É nos meandros do desejo circulando pelo socius que se pode encontrar o sentido esquizoanalítico do inconsciente coletivo. Os fantasmas de grupo são inconscientes, e também coletivos, afinal são frutos da produção maquínica de subjetividade; eles nada têm a ver com o Inconsciente Coletivo Anagógico de Jung, que alça novamente o socius sob o Mito fundador. Analisar o inconsciente estruturalmente seria sob esta ótica um trabalho infértil, pois ele não funciona de maneira estruturada, mas como jogo cíclico de intensidades funcionais,

que são mais bem compreendidos por seus critérios de uso que pelas definições conceituais: “como Isso funciona?”, “como transita entre os corpos?”, em vez de “o que é?” ou “o que significa?”.

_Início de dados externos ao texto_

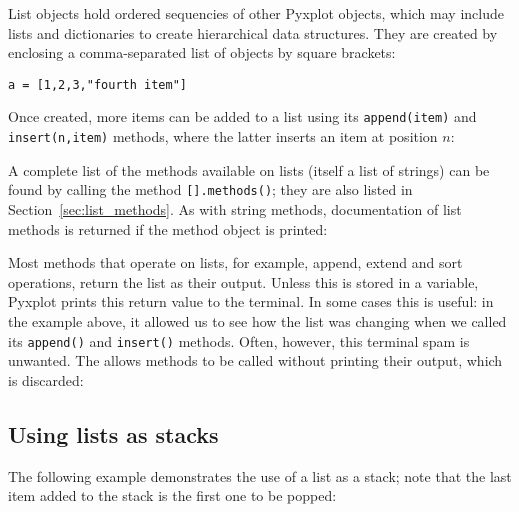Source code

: List objects hold ordered sequencies of other Pyxplot objects, which may
include lists and dictionaries to create hierarchical data structures. They are
created by enclosing a comma-separated list of objects by square brackets:

\begin{verbatim}
a = [1,2,3,"fourth item"]
\end{verbatim}

Once created, more items can be added to a list using its {\tt append(item)}
and {\tt insert(n,item)} methods, where the latter inserts an item at position
$n$:

\vspace{3mm}

\vspace{3mm}

\noindent
A complete list of the methods available on lists (itself a list of strings)
can be found by calling the method {\tt [].methods()}; they are also listed in
Section~\ref{sec:list_methods}. As with string methods, documentation of list
methods is returned if the method object is printed:

\vspace{3mm}

\vspace{3mm}

Most methods that operate on lists, for example, append, extend and sort
operations, return the list as their output. Unless this is stored in a
variable, Pyxplot prints this return value to the terminal. In some cases this
is useful: in the example above, it allowed us to see how the list was changing
when we called its {\tt append()} and {\tt insert()} methods. Often, however,
this terminal spam is unwanted. The  allows methods to be called
without printing their output, which is discarded:

\vspace{3mm}

\vspace{3mm}

\subsection{Using lists as stacks}

The following example demonstrates the use of a list as a stack; note that the
last item added to the stack is the first one to be popped:

\vspace{3mm}

\vspace{3mm}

O inconsciente Deleuziano não significa nada: não tem sentido transcendente, mas constrói seus sentidos pela própria trama imanente que os fluxos do desejo tecem pela carne do socius, assim como também destrói estes mesmos sentidos quando emerge rasgando a trama na produção desejante revolucionária. “É lastimável ter de dizer coisas tão rudimentares”, diziam DGAE (1972, p.158), “o desejo não ameaça a sociedade por ser desejo de fazer sexo com a mãe, mas por ser revolucionário”. Seja do ponto de vista da produção que territorializa o socius, seja do ponto de vista da produção esquizofrênica que ameaça perfurá-lo, tudo o que é há desejo em suas várias facetas, fazendo oposição umas às outras, sem que se possa discernir o desejo como legítimo ou ilegítimo.

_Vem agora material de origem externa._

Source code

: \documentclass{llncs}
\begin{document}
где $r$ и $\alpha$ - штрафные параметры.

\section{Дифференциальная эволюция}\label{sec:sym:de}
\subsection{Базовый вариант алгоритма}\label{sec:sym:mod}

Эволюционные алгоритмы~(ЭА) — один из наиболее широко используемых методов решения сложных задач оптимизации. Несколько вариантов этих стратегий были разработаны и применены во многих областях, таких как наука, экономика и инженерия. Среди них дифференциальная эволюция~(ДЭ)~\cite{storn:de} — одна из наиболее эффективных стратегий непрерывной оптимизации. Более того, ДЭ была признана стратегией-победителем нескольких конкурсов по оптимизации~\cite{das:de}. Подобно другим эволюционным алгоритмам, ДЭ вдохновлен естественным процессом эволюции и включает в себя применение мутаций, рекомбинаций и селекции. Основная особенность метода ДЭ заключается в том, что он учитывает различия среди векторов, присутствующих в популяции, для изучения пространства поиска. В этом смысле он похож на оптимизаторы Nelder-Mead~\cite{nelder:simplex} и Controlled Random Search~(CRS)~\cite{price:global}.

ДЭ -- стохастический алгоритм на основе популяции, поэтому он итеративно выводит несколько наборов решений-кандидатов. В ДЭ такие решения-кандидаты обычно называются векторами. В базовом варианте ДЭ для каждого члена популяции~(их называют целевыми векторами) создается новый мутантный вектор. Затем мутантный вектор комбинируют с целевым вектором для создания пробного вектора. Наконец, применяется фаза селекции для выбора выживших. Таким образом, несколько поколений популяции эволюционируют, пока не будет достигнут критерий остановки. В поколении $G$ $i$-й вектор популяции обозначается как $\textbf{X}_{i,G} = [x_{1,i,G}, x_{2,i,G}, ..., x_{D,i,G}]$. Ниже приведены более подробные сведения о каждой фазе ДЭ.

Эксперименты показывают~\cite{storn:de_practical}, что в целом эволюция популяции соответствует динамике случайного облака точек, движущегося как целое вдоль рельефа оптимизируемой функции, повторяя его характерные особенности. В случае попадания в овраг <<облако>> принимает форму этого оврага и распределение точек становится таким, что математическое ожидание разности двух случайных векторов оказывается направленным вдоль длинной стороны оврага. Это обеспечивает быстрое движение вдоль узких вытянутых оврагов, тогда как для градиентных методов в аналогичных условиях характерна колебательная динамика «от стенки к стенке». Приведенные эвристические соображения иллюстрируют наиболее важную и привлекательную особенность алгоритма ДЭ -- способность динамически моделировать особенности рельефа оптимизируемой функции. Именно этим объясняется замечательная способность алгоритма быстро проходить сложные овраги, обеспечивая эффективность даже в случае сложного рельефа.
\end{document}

Uma vez que se compreenda a função da repressão na sociedade, é fácil justificar porque não apenas as camadas dominantes, mas também as sujeitadas, desejam-na e colaboram com a sua produção e manutenção. A produção esquizo denuncia a fragilidade do tecido social ao rasgá-lo; é um desrespeito em seu sentido mais cru. Afinal, o respeito ao Outro não é senão respeito para com sua fraqueza (ŽIŽEK, 2001); o forte não precisa ser poupado, pois sabe-se que ele é capaz de suportar ou defletir as agressões que sofre; são os fracos quem precisam ser respeitados, isto é, poupados de ter de publicizar sua impotência. Mesmo quando se trata de um Outro opressor, a quem os oprimidos se dirigem com temor medindo as palavras, o que o difere das vítimas de seu despotismo é que ele tem à sua disposição os recursos para impor o respeito, a sinalização de dura retaliação a quem ousar expô-lo e ameaçar sua posição de dominação. Seguindo este raciocínio, é imprescindível para as sociedades dos regimes totalitários que elas tenham à mão dispositivos de repressão coercitiva bem localizados, onde o respeito se estabeleça na ponta do chicote de um capataz identificável, ainda que consista numa máquina Simbólico- Imaginária impessoal como a Lei de Segurança Nacional do regime militar brasileiro, por exemplo.

Ampliando o escopo do olhar sobre as relações de micropoder entre pessoas e instituições, uma vez contemplado o âmbito do socius capitalista como um todo, a repressão não tem uma origem localizável, mas é engendrada pela própria estrutura social e seus componentes humanos e não-humanos. A atenção ao umbigo caósmico das coisas leva à desagradável contemplação da morte, da dor, da finitude, da

perda iminente (GUATTARI, 1992). O que fazem os discursos reacionários é contornar o vazamento de Real angustiante, disfarçá-lo com articulações Simbólico-Imaginárias e, em longo prazo, dessensibilizar a população com relação aos efeitos e à própria legitimidade da produção revolucionária. O ser se reduz à facticidade do esquecimento Heideggeriano, sem qualidade, sem passado, sem porvir, em absoluto desamparo. A criança, hiperlúcida, atenta a toda a fascinante dinâmica da realidade, vê seu senso de maravilha ser pouco a pouco dissipado em meio à rotina.